Feature Smartphones nowadays come with big screens, megapixel-packed cameras and, thanks to apps, many, many more features than anyone could have dreamed of in the early days of mobile telephony. It has even reached the stage where making telephone calls is just one small part of a modern phone. And yet the need to support all the radio technologies punters expect to be able to use, for voice and for data, ensures that wireless communications is still the hardest part of a phone’s design to get right.
Just ask the guys who worked on the iPhone 4...
Steve Jobs explains Apple's grip-of-death iPhone 4 antenna design
That was in 2010. Today, more than two years later, your typical smartphone is even more complex, wirelessly speaking. A 2012 handset might be expected to feature Wi-Fi in two different bands: 2.4GHz and 5GHz. Bluetooth too, in the 2.4GHz band. Then there’s 4G LTE for fast data communications and 3G for voice - because 4G can’t yet do voice properly - and for data in places where 4G hasn’t been rolled out yet. Just in case the user roams into a region without 3G either, phones still have to support 2G. All this cellular goodness has to work across a range of frequency bands to support different carriers in different countries.

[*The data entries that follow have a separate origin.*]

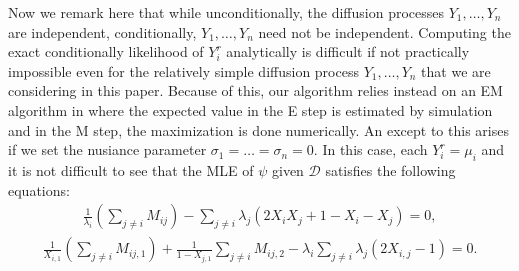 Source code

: \documentclass[12pt]{article}%
\begin{document}
Now we remark here that while unconditionally, the diffusion processes $Y_1,\ldots, Y_n$ are independent, 
conditionally, $Y_1,\ldots,Y_n$ need not be independent.  
Computing the exact conditionally likelihood of $Y_i^r$ analytically is difficult if not practically impossible 
even for the relatively simple diffusion process $Y_1,\ldots,Y_n$ that we are considering in this paper. 
Because of this, our algorithm relies instead on an EM algorithm in where the expected value in the E step 
is estimated by simulation and in the M step, the maximization is done numerically.     
An except to this arises if we set the nusiance parameter $\sigma_1 = \ldots = \sigma_n = 0$.
In this case, each $Y_i^r = \mu_i$ and it is not difficult to see that the MLE of $\psi$ given $\mathcal D$ 
satisfies the following equations:
\begin{eqnarray}
\frac{1}{\lambda_i} \left(\sum_{j\neq i} M_{ij}\right)  -  \sum_{j\neq i} \lambda_j (2 X_i X_j + 1 - X_i - X_j) = 0,
\end{eqnarray}
\begin{eqnarray}
\frac{1}{X_{i,1}} \left(\sum_{j\neq i} M_{ij,1}\right)  + \frac{1}{1-X_{j,1}} \sum_{j\neq i} M_{ij,2} 
-
\lambda_i \sum_{j\neq i}  \lambda_j (2 X_{i,j} - 1) =0.
\end{eqnarray}

 
\end{document}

Oh, and don’t forget there’s more wireless goodness coming. Devices are soon going to have to start supporting 60GHz short-range, high-speed data transfer communications if they’re to continue offering the full 802.11 standard. WiGig - aka Wireless Gigabit - builds on the agreed 802.11ad 60GHz specification and it’s coming in 2013-2014, trailing new pick-up specifications in its wake.
To get the promised ever higher data transfer rates, devices need to stick to these newer radio specifications very closely. Old, broad tolerances which might have been acceptable in the GSM and GPRS days will no longer do. That means more effort needs to be put in to get each antenna turned correctly from the off.
To make it all work, today’s smartphones need multiple, pre-tuned antennae and a host of different chips to manage the signals for each of these technologies. And they all have to fit within the phone’s casing. No one, after all, wants to go back to extendible external aerials.
Were punters happy with ever-fatter phones, that would be much less of an engineering problem than it is, but they’re not - they want thin, pocket-friendly devices.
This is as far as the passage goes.